After a further series of attacks against ships in Gibraltar harbour and an attempt to recover secret documents from a wrecked aircraft, Crabb visits Algeciras to discover the Italians' base of operations. After following a man with an Italian tattoo to the interned Italian ship the Olterra, he discovers that the ship's hold is being used as a workshop and base for the operations. The ship's underwater door is used for the manned torpedoes and by frogmen, which leaves them undiscovered by Spanish authorities. Crabb reports the discovery of the Olterra to his superiors, but under the laws of neutrality, he cannot arrange an attack without top-level authority.

Meanwhile, the Italians plan a major attack on a British convoy.

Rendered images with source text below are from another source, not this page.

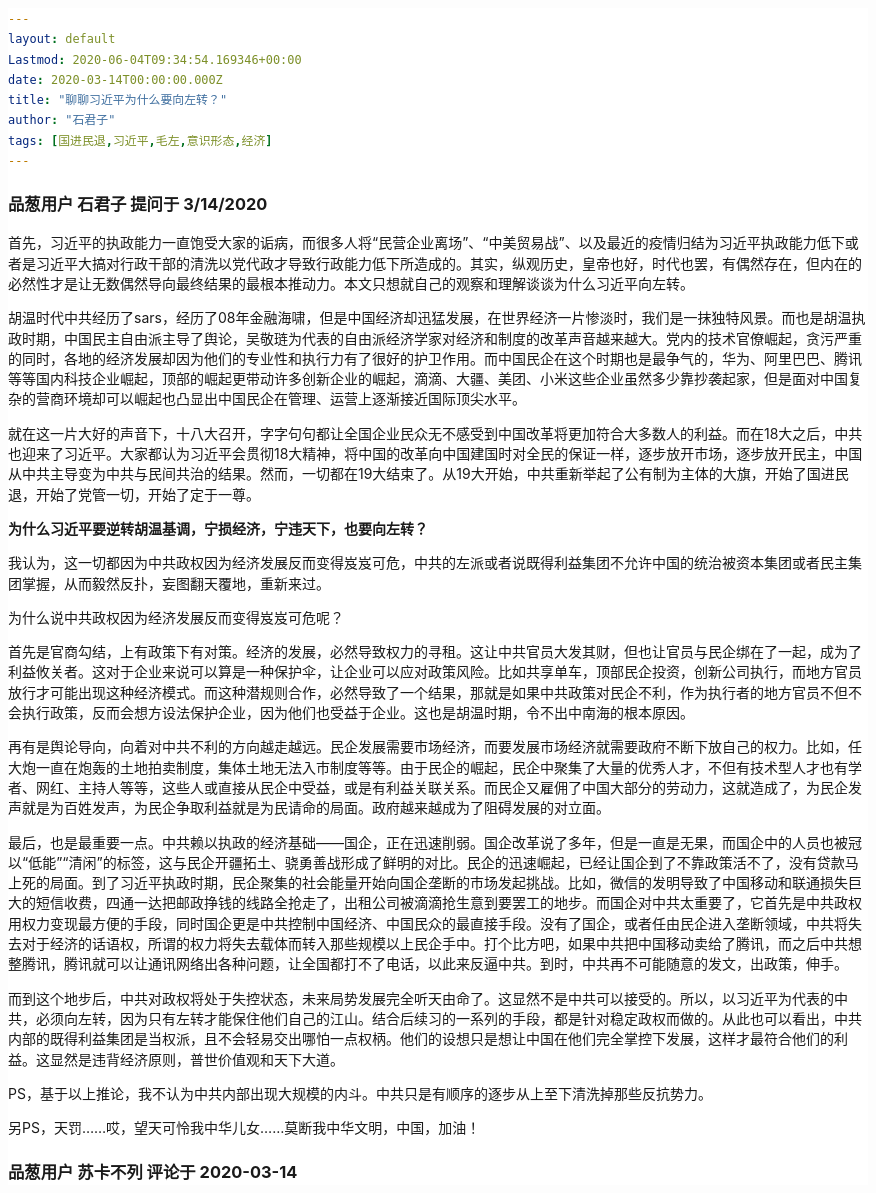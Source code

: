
 ```yaml
---
layout: default
Lastmod: 2020-06-04T09:34:54.169346+00:00
date: 2020-03-14T00:00:00.000Z
title: "聊聊习近平为什么要向左转？"
author: "石君子"
tags: [国进民退,习近平,毛左,意识形态,经济]
---
```



### 品葱用户 **石君子** 提问于 3/14/2020
    
首先，习近平的执政能力一直饱受大家的诟病，而很多人将“民营企业离场”、“中美贸易战”、以及最近的疫情归结为习近平执政能力低下或者是习近平大搞对行政干部的清洗以党代政才导致行政能力低下所造成的。其实，纵观历史，皇帝也好，时代也罢，有偶然存在，但内在的必然性才是让无数偶然导向最终结果的最根本推动力。本文只想就自己的观察和理解谈谈为什么习近平向左转。  
  
胡温时代中共经历了sars，经历了08年金融海啸，但是中国经济却迅猛发展，在世界经济一片惨淡时，我们是一抹独特风景。而也是胡温执政时期，中国民主自由派主导了舆论，吴敬琏为代表的自由派经济学家对经济和制度的改革声音越来越大。党内的技术官僚崛起，贪污严重的同时，各地的经济发展却因为他们的专业性和执行力有了很好的护卫作用。而中国民企在这个时期也是最争气的，华为、阿里巴巴、腾讯等等国内科技企业崛起，顶部的崛起更带动许多创新企业的崛起，滴滴、大疆、美团、小米这些企业虽然多少靠抄袭起家，但是面对中国复杂的营商环境却可以崛起也凸显出中国民企在管理、运营上逐渐接近国际顶尖水平。  
  
就在这一片大好的声音下，十八大召开，字字句句都让全国企业民众无不感受到中国改革将更加符合大多数人的利益。而在18大之后，中共也迎来了习近平。大家都认为习近平会贯彻18大精神，将中国的改革向中国建国时对全民的保证一样，逐步放开市场，逐步放开民主，中国从中共主导变为中共与民间共治的结果。然而，一切都在19大结束了。从19大开始，中共重新举起了公有制为主体的大旗，开始了国进民退，开始了党管一切，开始了定于一尊。  
  
**为什么习近平要逆转胡温基调，宁损经济，宁违天下，也要向左转？**  
  
我认为，这一切都因为中共政权因为经济发展反而变得岌岌可危，中共的左派或者说既得利益集团不允许中国的统治被资本集团或者民主集团掌握，从而毅然反扑，妄图翻天覆地，重新来过。  
  
为什么说中共政权因为经济发展反而变得岌岌可危呢？  
  
首先是官商勾结，上有政策下有对策。经济的发展，必然导致权力的寻租。这让中共官员大发其财，但也让官员与民企绑在了一起，成为了利益攸关者。这对于企业来说可以算是一种保护伞，让企业可以应对政策风险。比如共享单车，顶部民企投资，创新公司执行，而地方官员放行才可能出现这种经济模式。而这种潜规则合作，必然导致了一个结果，那就是如果中共政策对民企不利，作为执行者的地方官员不但不会执行政策，反而会想方设法保护企业，因为他们也受益于企业。这也是胡温时期，令不出中南海的根本原因。  
  
再有是舆论导向，向着对中共不利的方向越走越远。民企发展需要市场经济，而要发展市场经济就需要政府不断下放自己的权力。比如，任大炮一直在炮轰的土地拍卖制度，集体土地无法入市制度等等。由于民企的崛起，民企中聚集了大量的优秀人才，不但有技术型人才也有学者、网红、主持人等等，这些人或直接从民企中受益，或是有利益关联关系。而民企又雇佣了中国大部分的劳动力，这就造成了，为民企发声就是为百姓发声，为民企争取利益就是为民请命的局面。政府越来越成为了阻碍发展的对立面。  
  
最后，也是最重要一点。中共赖以执政的经济基础——国企，正在迅速削弱。国企改革说了多年，但是一直是无果，而国企中的人员也被冠以“低能”“清闲”的标签，这与民企开疆拓土、骁勇善战形成了鲜明的对比。民企的迅速崛起，已经让国企到了不靠政策活不了，没有贷款马上死的局面。到了习近平执政时期，民企聚集的社会能量开始向国企垄断的市场发起挑战。比如，微信的发明导致了中国移动和联通损失巨大的短信收费，四通一达把邮政挣钱的线路全抢走了，出租公司被滴滴抢生意到要罢工的地步。而国企对中共太重要了，它首先是中共政权用权力变现最方便的手段，同时国企更是中共控制中国经济、中国民众的最直接手段。没有了国企，或者任由民企进入垄断领域，中共将失去对于经济的话语权，所谓的权力将失去载体而转入那些规模以上民企手中。打个比方吧，如果中共把中国移动卖给了腾讯，而之后中共想整腾讯，腾讯就可以让通讯网络出各种问题，让全国都打不了电话，以此来反逼中共。到时，中共再不可能随意的发文，出政策，伸手。  
  
而到这个地步后，中共对政权将处于失控状态，未来局势发展完全听天由命了。这显然不是中共可以接受的。所以，以习近平为代表的中共，必须向左转，因为只有左转才能保住他们自己的江山。结合后续习的一系列的手段，都是针对稳定政权而做的。从此也可以看出，中共内部的既得利益集团是当权派，且不会轻易交出哪怕一点权柄。他们的设想只是想让中国在他们完全掌控下发展，这样才最符合他们的利益。这显然是违背经济原则，普世价值观和天下大道。  
  
  
PS，基于以上推论，我不认为中共内部出现大规模的内斗。中共只是有顺序的逐步从上至下清洗掉那些反抗势力。  
  
另PS，天罚……哎，望天可怜我中华儿女……莫断我中华文明，中国，加油！
    
                

### 品葱用户 **苏卡不列** 评论于 2020-03-14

Crabb ignores orders and, with the manned torpedo repaired, he and another diver infiltrate the docks at Algeciras, launching a preemptive strike on the Olterra that destroys the ship, workshop and crew.

The next morning, with the convoy leaving Gibraltar, Thorpe informs Crabb that for his bravery in this operation he has been awarded the George Medal, commenting to his men: "You all deserve the ruddy medal!"

Cast

 Laurence Harvey as Lieutenant Lionel Crabb, R.N.V.R. 
 Dawn Addams as Third Officer Jill Masters, W.R.N.S. 
 Michael Craig as Leading Seaman Knowles 
 John Clements as the Admiral 
 Sid James as Chief Petty Officer Thorpe 
 Alec McCowen as Able Seaman Morgan 
 Nigel Stock as Able Seaman Fraser 
 Ian Whittaker as Ordinary Seaman Thomas 
 Arnoldo Foà as Tomolino 
 Gianna Maria Canale as Conchita 
 Massimo Serato as Forzellini 
 Giacomo Rossi-Stuart as Rosati 
 Carlo Giustini as Fellini 
 Raymond Young as Celloni 
 David Lodge as Sergeant 
 Ewen Solon as Willowdale Captain 
 Brian Oulton as Holford 
 Howard Marion-Crawford as Wing Commander
 Cyril Shaps as Miguel 
 Lee Montague as Miguel's Mate 
 John Lee as Flag Lieutenant 
 Terence Longdon as Lieutenant Bailey
 Ian MacNaughton as Sentry outside Admiral's Office 
 
 
 David Fotheringham as Italian frogman
 Alan Webb as British Consul 
 John Moffatt as Diving Volunteer 
 Harold Siddons as Army Interrogation Officer 
 Derren Nesbitt as Patrol Boat Officer
 Michael Brill as Naval Interrogation Officer

Production
The film was announced in June 1957. Filming took place in England, Malta and Gibraltar.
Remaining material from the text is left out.